This template focuses on **risk framing** and operational rollout:

- Risk level and blast radius.  
- Failure modes and mitigations.  
- Rollout plan (phases and checkpoints).  
- Monitoring and rollback triggers.

It is independent of the actual statistics and can be re-used across experiments.


In [None]:

@dataclass
class RiskAssessment:
    risk_level: str          # 'low', 'medium', 'high'
    blast_radius: str        # e.g. 'checkout only', 'all logged-in users'
    key_failure_modes: List[str]
    mitigations: List[str]
    monitoring_plan: str
    rollback_triggers: str
    owner_on_call: str
    additional_notes: Optional[str] = None


def render_risk_rollout_md(
    risk: RiskAssessment,
    rollout_plan: str,
) -> str:
    """Render a risk assessment and rollout plan as markdown.

    Parameters
    ----------
    risk : RiskAssessment
        Structured description of risk and monitoring.
    rollout_plan : str
        Description of rollout phases and timeline.

    Returns
    -------
    str
        Markdown text for risk and rollout.
    """
    fm_lines = "\n".join(f"- {m}" for m in risk.key_failure_modes) or "_None specified_"
    mit_lines = "\n".join(f"- {m}" for m in risk.mitigations) or "_None specified_"

    notes_md = ""
    if risk.additional_notes:
        notes_md = f"""
### Additional notes

{risk.additional_notes}
"""

    md = f"""
## Risk assessment and rollout plan

### Risk level and blast radius

- **Risk level:** {risk.risk_level}
- **Blast radius:** {risk.blast_radius}
- **On-call / owner:** {risk.owner_on_call}

### Key failure modes

{fm_lines}

### Mitigations

{mit_lines}

### Rollout plan

{rollout_plan}

### Monitoring and rollback

**Monitoring plan**  
{risk.monitoring_plan}

**Rollback triggers**  
{risk.rollback_triggers}
{notes_md}
"""

    return textwrap.dedent(md).strip()



### Example usage


In [None]:

risk_example = RiskAssessment(
    risk_level="medium",
    blast_radius="Checkout page for logged-in users in markets A, B, C",
    key_failure_modes=[
        "Unexpected spike in refund rate due to confusing discount messaging.",
        "Increased support contacts due to perceived pricing inconsistency.",
    ],
    mitigations=[
        "Limit exposure to 50% of traffic during the first week.",
        "Add clear copy in FAQ explaining the discount logic.",
    ],
    monitoring_plan=(
        "Daily monitoring of revenue per user, refund rate, and support ticket rate "
        "split by control/treatment. Weekly deep dive by data science + product."
    ),
    rollback_triggers=(
        "Immediate rollback if refund rate increases by >2pp vs control for 2 consecutive days, "
        "or if revenue per user drops below baseline by >3%."
    ),
    owner_on_call="your.name@company.com",
    additional_notes="Align rollback criteria with finance and support teams before rollout.",
)

rollout_plan_text = (
    "1. Week 1: 25% rollout with tight monitoring.
"
    "2. Week 2: Increase to 50% if metrics remain within guardrail thresholds.
"
    "3. Week 3: Roll out to 100% of traffic, keep separate logging for at least 30 days."
)

risk_md = render_risk_rollout_md(risk_example, rollout_plan_text)
display(Markdown(risk_md))



## 4) How to use these templates in your experiment notebooks

Typical workflow:

1. **Before running the experiment**  
   - Fill an `ExperimentDesign` object.  
   - Render it with `render_experiment_design_md` and paste the markdown into
     your tracking system (doc, ticket, etc.).

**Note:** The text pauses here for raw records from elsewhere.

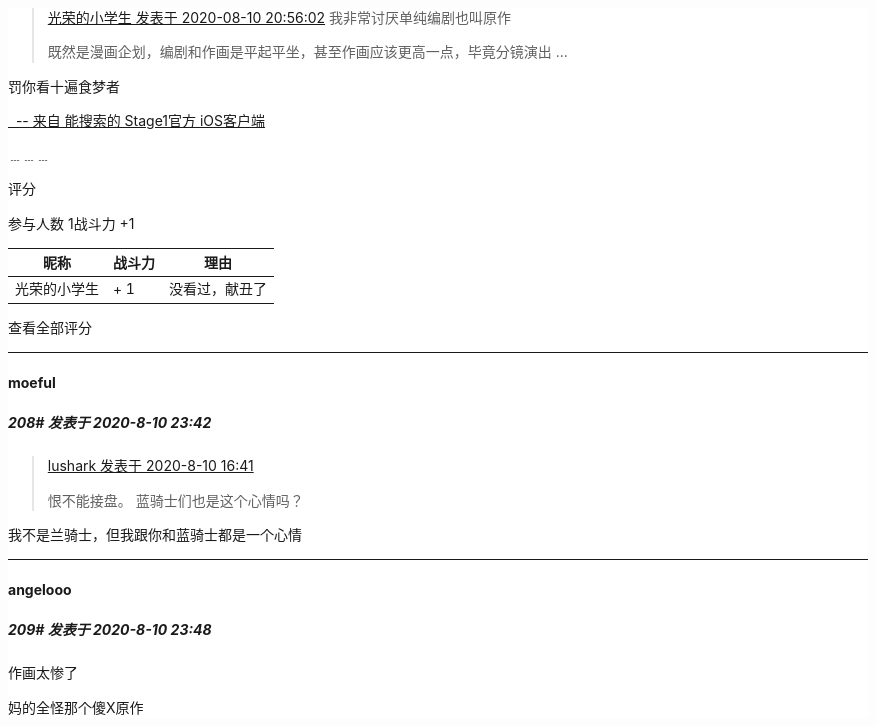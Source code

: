 

<blockquote><a href="httphttps://bbs.saraba1st.com/2b/forum.php?mod=redirect&amp;goto=findpost&amp;pid=48385934&amp;ptid=1953755" target="_blank">光荣的小学生 发表于 2020-08-10 20:56:02</a>
我非常讨厌单纯编剧也叫原作


既然是漫画企划，编剧和作画是平起平坐，甚至作画应该更高一点，毕竟分镜演出 ...</blockquote>罚你看十遍食梦者

[  -- 来自 能搜索的 Stage1官方 iOS客户端](https://itunes.apple.com/fi/app/saraba1st/id1221237470?mt=8)



﹍﹍﹍

评分





 参与人数 1战斗力 +1

|昵称|战斗力|理由|
|----|---|---|
| 光荣的小学生| + 1|没看过，献丑了|



查看全部评分






*****

####  moeful  
##### 208#       发表于 2020-8-10 23:42



<blockquote><a href="httphttps://bbs.saraba1st.com/2b/forum.php?mod=redirect&amp;goto=findpost&amp;pid=48382362&amp;ptid=1953755" target="_blank">lushark 发表于 2020-8-10 16:41</a>

恨不能接盘。 蓝骑士们也是这个心情吗？</blockquote>
我不是兰骑士，但我跟你和蓝骑士都是一个心情







*****

####  angelooo  
##### 209#       发表于 2020-8-10 23:48




作画太惨了

妈的全怪那个傻X原作

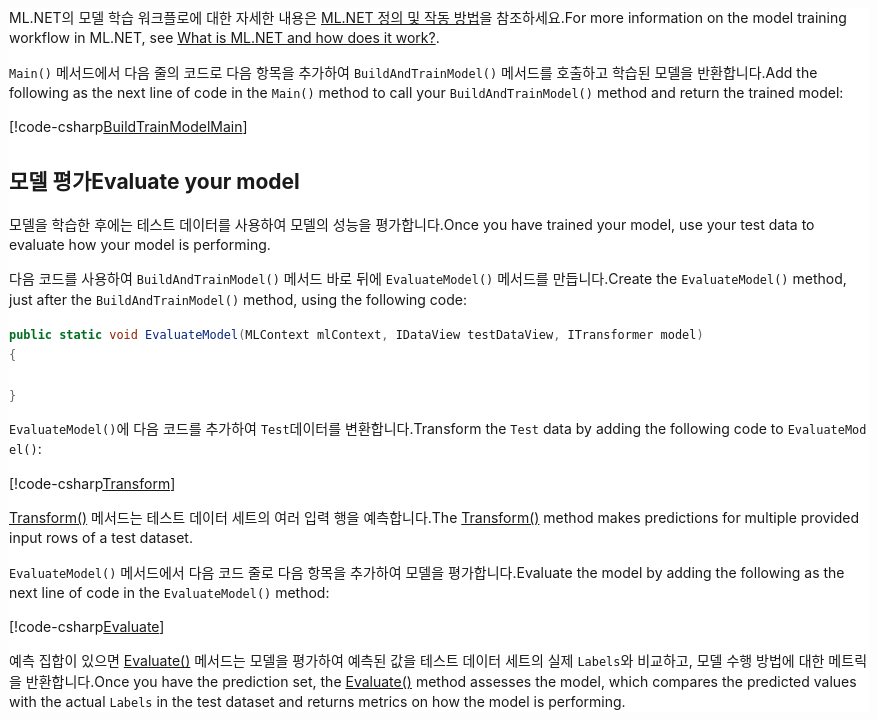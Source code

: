 <span data-ttu-id="e051f-235">ML.NET의 모델 학습 워크플로에 대한 자세한 내용은 [ML.NET 정의 및 작동 방법](../how-does-mldotnet-work.md#code-workflow)을 참조하세요.</span><span class="sxs-lookup"><span data-stu-id="e051f-235">For more information on the model training workflow in ML.NET, see [What is ML.NET and how does it work?](../how-does-mldotnet-work.md#code-workflow).</span></span>

<span data-ttu-id="e051f-236">`Main()` 메서드에서 다음 줄의 코드로 다음 항목을 추가하여 `BuildAndTrainModel()` 메서드를 호출하고 학습된 모델을 반환합니다.</span><span class="sxs-lookup"><span data-stu-id="e051f-236">Add the following as the next line of code in the `Main()` method to call your `BuildAndTrainModel()` method and return the trained model:</span></span>

[!code-csharp[BuildTrainModelMain](./snippets/movie-recommendation/csharp/Program.cs#BuildTrainModelMain "Add BuildAndTrainModel method in Main")]

## <a name="evaluate-your-model"></a><span data-ttu-id="e051f-237">모델 평가</span><span class="sxs-lookup"><span data-stu-id="e051f-237">Evaluate your model</span></span>

<span data-ttu-id="e051f-238">모델을 학습한 후에는 테스트 데이터를 사용하여 모델의 성능을 평가합니다.</span><span class="sxs-lookup"><span data-stu-id="e051f-238">Once you have trained your model, use your test data to evaluate how your model is performing.</span></span>

<span data-ttu-id="e051f-239">다음 코드를 사용하여 `BuildAndTrainModel()` 메서드 바로 뒤에 `EvaluateModel()` 메서드를 만듭니다.</span><span class="sxs-lookup"><span data-stu-id="e051f-239">Create the `EvaluateModel()` method, just after the `BuildAndTrainModel()` method, using the following code:</span></span>

```csharp
public static void EvaluateModel(MLContext mlContext, IDataView testDataView, ITransformer model)
{

}
```

<span data-ttu-id="e051f-240">`EvaluateModel()`에 다음 코드를 추가하여 `Test`데이터를 변환합니다.</span><span class="sxs-lookup"><span data-stu-id="e051f-240">Transform the `Test` data by adding the following code to `EvaluateModel()`:</span></span>

[!code-csharp[Transform](./snippets/movie-recommendation/csharp/Program.cs#Transform "Transform the test data")]

<span data-ttu-id="e051f-241">[Transform()](xref:Microsoft.ML.ITransformer.Transform%2A) 메서드는 테스트 데이터 세트의 여러 입력 행을 예측합니다.</span><span class="sxs-lookup"><span data-stu-id="e051f-241">The [Transform()](xref:Microsoft.ML.ITransformer.Transform%2A) method makes predictions for multiple provided input rows of a test dataset.</span></span>

<span data-ttu-id="e051f-242">`EvaluateModel()` 메서드에서 다음 코드 줄로 다음 항목을 추가하여 모델을 평가합니다.</span><span class="sxs-lookup"><span data-stu-id="e051f-242">Evaluate the model by adding the following as the next line of code in the `EvaluateModel()` method:</span></span>

[!code-csharp[Evaluate](./snippets/movie-recommendation/csharp/Program.cs#Evaluate "Evaluate the model using predictions from the test data")]

<span data-ttu-id="e051f-243">예측 집합이 있으면 [Evaluate()](xref:Microsoft.ML.RecommendationCatalog.Evaluate%2A) 메서드는 모델을 평가하여 예측된 값을 테스트 데이터 세트의 실제 `Labels`와 비교하고, 모델 수행 방법에 대한 메트릭을 반환합니다.</span><span class="sxs-lookup"><span data-stu-id="e051f-243">Once you have the prediction set, the [Evaluate()](xref:Microsoft.ML.RecommendationCatalog.Evaluate%2A) method assesses the model, which compares the predicted values with the actual `Labels` in the test dataset and returns metrics on how the model is performing.</span></span>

2. **After analyzing results**  
   - Build a `PrimaryResult` + list of `GuardrailResult` from your metrics tables.  
   - Decide on `DecisionSummary` using your pre-specified rule.  
   - Render with `render_result_summary_md` for a one-page summary.

3. **For rollout**  
   - Fill a `RiskAssessment` and write a short `rollout_plan` string.  
   - Render with `render_risk_rollout_md` and attach to the same doc.

You can either:

- Copy these cells into each analysis notebook and adjust, or  
- Move them into a small internal module (e.g. `exp_docs.py`) and import the
  functions / dataclasses wherever needed.